13  Data sources

The original data are provided at different scales, which define their level of accuracy. For simplicity, the outputs of SPC are geolocated at Output Area (OA) level, although this scale may not be relevant to all indicators. The 2011 OAs are a geographical unit created for census collection and are designed to be relatively homogeneous, with an average size between 120 and 129 households.

The data from Open Street Map (OSM) is downloaded directly from https://www.openstreetmap.org.

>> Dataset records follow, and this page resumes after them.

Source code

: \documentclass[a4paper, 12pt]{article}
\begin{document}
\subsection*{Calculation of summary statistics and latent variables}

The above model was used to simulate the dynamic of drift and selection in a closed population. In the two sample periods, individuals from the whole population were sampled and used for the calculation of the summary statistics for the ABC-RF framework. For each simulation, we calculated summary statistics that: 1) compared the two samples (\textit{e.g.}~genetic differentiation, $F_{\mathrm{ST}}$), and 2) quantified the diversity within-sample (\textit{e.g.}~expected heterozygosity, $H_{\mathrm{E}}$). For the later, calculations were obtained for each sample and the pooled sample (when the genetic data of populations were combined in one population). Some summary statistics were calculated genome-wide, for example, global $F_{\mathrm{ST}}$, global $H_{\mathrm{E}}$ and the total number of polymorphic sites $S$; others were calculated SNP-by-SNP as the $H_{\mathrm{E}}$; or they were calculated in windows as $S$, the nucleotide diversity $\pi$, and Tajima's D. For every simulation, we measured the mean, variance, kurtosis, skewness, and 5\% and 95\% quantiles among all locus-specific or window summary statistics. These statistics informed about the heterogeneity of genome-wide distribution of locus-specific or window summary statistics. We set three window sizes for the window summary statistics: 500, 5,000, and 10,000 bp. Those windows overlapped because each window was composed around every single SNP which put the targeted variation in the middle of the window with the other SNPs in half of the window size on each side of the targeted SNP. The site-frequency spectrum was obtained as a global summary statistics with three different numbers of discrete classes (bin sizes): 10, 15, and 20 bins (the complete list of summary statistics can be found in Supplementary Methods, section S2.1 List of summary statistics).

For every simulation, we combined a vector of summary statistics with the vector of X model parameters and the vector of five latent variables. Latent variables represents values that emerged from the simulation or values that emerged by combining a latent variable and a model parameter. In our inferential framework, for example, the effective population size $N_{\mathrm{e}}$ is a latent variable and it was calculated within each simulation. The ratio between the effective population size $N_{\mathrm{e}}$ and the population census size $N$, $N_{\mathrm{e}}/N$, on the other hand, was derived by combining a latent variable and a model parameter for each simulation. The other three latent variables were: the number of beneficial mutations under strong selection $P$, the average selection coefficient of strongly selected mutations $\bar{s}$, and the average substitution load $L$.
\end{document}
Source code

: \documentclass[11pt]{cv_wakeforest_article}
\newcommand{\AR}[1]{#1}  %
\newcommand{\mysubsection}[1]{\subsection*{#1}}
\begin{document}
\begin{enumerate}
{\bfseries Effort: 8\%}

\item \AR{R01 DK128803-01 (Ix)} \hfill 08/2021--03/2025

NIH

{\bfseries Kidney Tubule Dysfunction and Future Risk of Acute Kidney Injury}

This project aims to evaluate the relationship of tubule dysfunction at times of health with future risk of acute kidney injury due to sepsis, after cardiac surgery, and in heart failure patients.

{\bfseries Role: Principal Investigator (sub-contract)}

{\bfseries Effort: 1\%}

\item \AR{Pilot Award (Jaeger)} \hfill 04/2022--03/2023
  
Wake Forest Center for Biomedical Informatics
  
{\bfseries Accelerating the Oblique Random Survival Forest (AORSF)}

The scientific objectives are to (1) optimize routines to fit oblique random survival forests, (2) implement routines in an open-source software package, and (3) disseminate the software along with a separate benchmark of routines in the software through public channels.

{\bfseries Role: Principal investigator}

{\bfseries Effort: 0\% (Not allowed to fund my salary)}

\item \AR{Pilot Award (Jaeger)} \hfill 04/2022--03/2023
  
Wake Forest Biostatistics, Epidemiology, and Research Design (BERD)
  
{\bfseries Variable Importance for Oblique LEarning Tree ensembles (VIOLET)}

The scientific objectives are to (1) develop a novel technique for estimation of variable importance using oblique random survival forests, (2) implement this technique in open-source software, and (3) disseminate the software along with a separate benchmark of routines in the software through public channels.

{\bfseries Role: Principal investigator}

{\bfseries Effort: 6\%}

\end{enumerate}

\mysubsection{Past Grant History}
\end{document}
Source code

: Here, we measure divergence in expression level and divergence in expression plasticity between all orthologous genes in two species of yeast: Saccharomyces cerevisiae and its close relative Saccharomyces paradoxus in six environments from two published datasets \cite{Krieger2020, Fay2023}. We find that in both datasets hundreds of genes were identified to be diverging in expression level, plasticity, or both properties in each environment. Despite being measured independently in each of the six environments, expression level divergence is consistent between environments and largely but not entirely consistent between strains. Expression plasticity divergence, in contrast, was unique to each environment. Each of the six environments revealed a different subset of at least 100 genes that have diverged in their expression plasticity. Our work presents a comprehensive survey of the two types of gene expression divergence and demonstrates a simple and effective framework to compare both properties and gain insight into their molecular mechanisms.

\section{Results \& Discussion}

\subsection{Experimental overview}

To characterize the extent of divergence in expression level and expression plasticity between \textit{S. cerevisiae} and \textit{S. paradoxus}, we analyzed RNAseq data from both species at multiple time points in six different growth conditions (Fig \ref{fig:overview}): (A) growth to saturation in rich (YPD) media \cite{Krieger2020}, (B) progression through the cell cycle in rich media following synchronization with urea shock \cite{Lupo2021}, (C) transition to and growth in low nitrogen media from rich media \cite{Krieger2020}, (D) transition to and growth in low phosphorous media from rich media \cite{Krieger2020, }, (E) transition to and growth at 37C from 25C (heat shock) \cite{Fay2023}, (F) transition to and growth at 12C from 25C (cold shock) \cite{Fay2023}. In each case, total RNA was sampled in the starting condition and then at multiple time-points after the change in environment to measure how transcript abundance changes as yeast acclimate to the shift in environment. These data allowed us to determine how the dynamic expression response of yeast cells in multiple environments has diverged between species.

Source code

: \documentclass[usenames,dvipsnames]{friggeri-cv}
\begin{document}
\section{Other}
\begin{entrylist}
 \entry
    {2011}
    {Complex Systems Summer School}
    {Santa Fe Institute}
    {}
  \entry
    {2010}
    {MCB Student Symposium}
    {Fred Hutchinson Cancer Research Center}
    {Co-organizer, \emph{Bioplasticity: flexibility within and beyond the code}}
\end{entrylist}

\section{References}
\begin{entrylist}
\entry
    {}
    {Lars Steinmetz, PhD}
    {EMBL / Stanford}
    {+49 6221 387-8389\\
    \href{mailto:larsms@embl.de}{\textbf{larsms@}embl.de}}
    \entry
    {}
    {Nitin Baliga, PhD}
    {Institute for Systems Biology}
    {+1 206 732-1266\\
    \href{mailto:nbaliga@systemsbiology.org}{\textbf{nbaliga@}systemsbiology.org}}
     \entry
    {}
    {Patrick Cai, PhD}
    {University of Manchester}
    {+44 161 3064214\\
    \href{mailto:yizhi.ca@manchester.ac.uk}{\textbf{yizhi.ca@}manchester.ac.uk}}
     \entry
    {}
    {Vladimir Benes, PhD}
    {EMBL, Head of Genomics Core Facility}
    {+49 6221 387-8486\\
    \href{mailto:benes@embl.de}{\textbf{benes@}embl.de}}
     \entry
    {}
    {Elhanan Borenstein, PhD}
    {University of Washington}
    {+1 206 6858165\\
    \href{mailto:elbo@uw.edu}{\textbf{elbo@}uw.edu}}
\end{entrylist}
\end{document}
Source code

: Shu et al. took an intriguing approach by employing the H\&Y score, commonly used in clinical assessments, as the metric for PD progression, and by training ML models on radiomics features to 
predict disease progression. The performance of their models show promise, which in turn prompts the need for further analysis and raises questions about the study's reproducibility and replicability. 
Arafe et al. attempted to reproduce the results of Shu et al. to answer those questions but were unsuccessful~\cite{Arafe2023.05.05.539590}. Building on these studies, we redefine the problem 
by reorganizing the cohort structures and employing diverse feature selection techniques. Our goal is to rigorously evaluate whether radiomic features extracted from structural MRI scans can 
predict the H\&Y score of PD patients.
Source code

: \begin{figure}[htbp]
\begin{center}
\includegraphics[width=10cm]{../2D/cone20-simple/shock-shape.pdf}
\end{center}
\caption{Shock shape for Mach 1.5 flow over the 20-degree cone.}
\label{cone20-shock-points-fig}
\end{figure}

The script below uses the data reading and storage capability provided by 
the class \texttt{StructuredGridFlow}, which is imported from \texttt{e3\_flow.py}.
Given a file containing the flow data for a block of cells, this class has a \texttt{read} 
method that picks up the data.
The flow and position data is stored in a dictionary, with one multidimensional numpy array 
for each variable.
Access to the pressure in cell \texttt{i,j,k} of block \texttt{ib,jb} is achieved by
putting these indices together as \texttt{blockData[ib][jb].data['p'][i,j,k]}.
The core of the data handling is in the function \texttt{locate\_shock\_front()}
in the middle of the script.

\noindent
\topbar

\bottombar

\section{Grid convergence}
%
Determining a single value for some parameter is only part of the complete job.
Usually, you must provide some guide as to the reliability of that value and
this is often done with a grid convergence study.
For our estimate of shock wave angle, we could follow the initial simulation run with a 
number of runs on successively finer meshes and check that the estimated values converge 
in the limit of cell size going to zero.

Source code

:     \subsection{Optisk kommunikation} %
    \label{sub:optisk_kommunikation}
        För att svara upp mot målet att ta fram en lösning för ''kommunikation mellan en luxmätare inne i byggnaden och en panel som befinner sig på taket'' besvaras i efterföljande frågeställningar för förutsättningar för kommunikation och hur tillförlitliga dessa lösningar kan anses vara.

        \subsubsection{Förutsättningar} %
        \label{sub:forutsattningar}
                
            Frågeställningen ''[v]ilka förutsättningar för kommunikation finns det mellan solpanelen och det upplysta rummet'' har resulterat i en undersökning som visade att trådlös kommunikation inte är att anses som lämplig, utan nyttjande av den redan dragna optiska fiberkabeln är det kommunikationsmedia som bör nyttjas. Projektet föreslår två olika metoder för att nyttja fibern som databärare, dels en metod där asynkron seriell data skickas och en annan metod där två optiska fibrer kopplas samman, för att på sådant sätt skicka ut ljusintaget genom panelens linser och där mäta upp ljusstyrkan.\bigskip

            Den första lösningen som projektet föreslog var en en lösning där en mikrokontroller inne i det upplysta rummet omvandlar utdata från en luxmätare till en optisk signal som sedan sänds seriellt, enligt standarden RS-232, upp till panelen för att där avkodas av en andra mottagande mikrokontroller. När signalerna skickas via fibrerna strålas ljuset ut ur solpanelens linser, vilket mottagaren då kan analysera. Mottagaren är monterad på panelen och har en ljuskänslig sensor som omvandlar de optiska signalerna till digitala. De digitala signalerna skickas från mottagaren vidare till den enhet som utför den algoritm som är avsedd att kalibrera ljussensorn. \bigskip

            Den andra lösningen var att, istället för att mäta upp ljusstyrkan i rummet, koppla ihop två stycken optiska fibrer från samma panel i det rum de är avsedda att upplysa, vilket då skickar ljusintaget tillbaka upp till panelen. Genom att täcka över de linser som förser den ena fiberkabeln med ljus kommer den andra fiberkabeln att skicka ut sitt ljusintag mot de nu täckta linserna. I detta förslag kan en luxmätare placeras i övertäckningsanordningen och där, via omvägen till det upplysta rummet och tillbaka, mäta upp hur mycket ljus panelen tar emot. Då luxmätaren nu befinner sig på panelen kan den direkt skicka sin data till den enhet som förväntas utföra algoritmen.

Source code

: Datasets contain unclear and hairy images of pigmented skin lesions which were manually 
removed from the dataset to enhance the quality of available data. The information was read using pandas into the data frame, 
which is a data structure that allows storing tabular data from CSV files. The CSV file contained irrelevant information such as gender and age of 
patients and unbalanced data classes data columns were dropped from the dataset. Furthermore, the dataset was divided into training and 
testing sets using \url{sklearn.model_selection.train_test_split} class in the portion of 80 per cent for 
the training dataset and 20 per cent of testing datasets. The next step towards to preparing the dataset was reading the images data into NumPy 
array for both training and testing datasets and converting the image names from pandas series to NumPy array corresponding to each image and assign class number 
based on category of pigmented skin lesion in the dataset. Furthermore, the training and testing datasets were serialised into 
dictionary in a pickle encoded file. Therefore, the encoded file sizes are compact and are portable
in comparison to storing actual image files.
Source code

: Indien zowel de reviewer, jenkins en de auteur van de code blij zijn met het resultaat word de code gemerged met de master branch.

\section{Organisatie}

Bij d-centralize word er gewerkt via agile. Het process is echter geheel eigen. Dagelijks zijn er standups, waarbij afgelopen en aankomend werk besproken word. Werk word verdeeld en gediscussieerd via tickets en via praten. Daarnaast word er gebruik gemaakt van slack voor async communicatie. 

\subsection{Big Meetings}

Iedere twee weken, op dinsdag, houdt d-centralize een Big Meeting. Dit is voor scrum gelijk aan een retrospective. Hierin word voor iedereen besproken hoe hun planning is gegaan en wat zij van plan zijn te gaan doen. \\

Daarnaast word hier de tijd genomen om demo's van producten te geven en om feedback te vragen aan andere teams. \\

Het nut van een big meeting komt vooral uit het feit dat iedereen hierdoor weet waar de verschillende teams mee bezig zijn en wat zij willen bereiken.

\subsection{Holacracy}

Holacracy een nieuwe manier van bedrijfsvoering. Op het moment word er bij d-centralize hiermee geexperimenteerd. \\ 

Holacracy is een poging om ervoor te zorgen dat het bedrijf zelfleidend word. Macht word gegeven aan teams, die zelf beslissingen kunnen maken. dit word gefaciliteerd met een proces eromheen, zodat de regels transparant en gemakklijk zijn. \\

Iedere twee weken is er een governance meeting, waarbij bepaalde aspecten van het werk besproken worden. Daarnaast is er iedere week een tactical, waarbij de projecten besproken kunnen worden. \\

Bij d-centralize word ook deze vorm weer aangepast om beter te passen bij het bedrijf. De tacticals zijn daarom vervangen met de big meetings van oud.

Everything else is hosted through local copies inside one Azure repository that interacts automatically with the model. We describe below the content of this repository and indicate the raw source used for each indicator. It is divided into utilities, county level data and national data. To recreate the content of this repository from raw sources, please refer to this part of the code.

13.1 Utility data

lookUp-GB.csv.gz

The look-up table links different geographies of Great Britain together. It is used internally by the model, but can also help the user define their own study area. The following are standard denominations, compatible with ONS fields of the same name. They are based on ONS lookups. See ONS documentation for more details.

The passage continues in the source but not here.